Tuesday, August 24, 2004

A Happy Ending

So there i was, tommy trojan at 11:30... a little anxious, not because of our nice phone conversation, but because in elementary school there was a bully named marcus so i've never liked the name. i am slowly learning to love the name and not freak out. marcus is really cool. and he definitely knew who i was (although i'm still such a nerd). we are both rude eaters, but not too rude. we just eat fast. but he had a class... and the lady gave me a lot of chow mein... whatever, inauthentic chinese food sucks. my orange chicken was like orange chicken breast. you can't eat that with chopsticks! small bites! anyhow...

I was thinking about how cool it would be to be a fortune cookie writer.

Poll: do you have to eat the cookie before reading the fortune? I do just because i feel cool, but poor marcus' fortune was sticking out of the cookie and you didn't have to open it to read the fortune. horrible. but is there an order to the fortune cookie?

anyhow, being a fortune cookie writer- schwing!

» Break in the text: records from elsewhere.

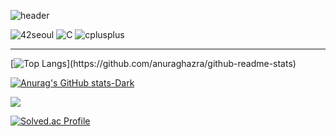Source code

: ![header](https://capsule-render.vercel.app/api?type=venom&color=6F65EE&height=120&section=header&text=seonjo%20github&fontSize=50&rotate=10) 

![42seoul](https://img.shields.io/badge/42seoul-000000.svg?&style=for-the-badge&logo=42&logoColor=white)
![C](https://img.shields.io/badge/C-A8B9CC.svg?&style=for-the-badge&logo=C&logoColor=white)
![cplusplus](https://img.shields.io/badge/c++-00599C.svg?&style=for-the-badge&logo=cplusplus&logoColor=white)

---

[![Top Langs](https://github-readme-stats.vercel.app/api/top-langs/?username=seonjo1&layout=compact&custom_title=Most%20Used%20Languages&nbsp&bg_color=10,000000,000000&title_color=6E8AEE&text_color=fff;Language&nbsp;)](https://github.com/anuraghazra/github-readme-stats)


[![Anurag's GitHub stats-Dark](https://github-readme-stats.vercel.app/api?username=seonjo1&show_icons=true&theme=tokyonight#gh-dark-mode-only)](https://github.com/anuraghazra/github-readme-stats)

<img src="https://github-profile-trophy.vercel.app/?username=seonjo1&margin-w=15&row=2&column=4&no-frame=true&theme=algolia">


[![Solved.ac Profile](http://mazassumnida.wtf/api/v2/generate_badge?boj=tjdgus9684)](https://solved.ac=tjdgus9684/)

there are several categories of fortune cookies
#1: wise words (we call this "Confucius say...") marcus had one, "A man does not know what he can do until he tries" much to learn little grasshopper!
#2: Compliments. this was the kind i had: "You have great physical powers and an iron constitution" which is nice, but maybe it was saying "lindy change your bed height yourself, don't wait to make friends with a football player!" dang.
#3: the actual fortune ones: 'you will soon take a trip to a far away place' or 'the one you love is closer than you think' (i got that one once, i thought it was really cool) or the 'someone admires you' ones- i love those!

i thought of a really funny one: "You do not need this cookie!" but of course i would only read that after i'd eaten the cookie. "You don't know where that cookie's been!" oh hahaha. freak people out. make them hate the chinaman again... damn commies.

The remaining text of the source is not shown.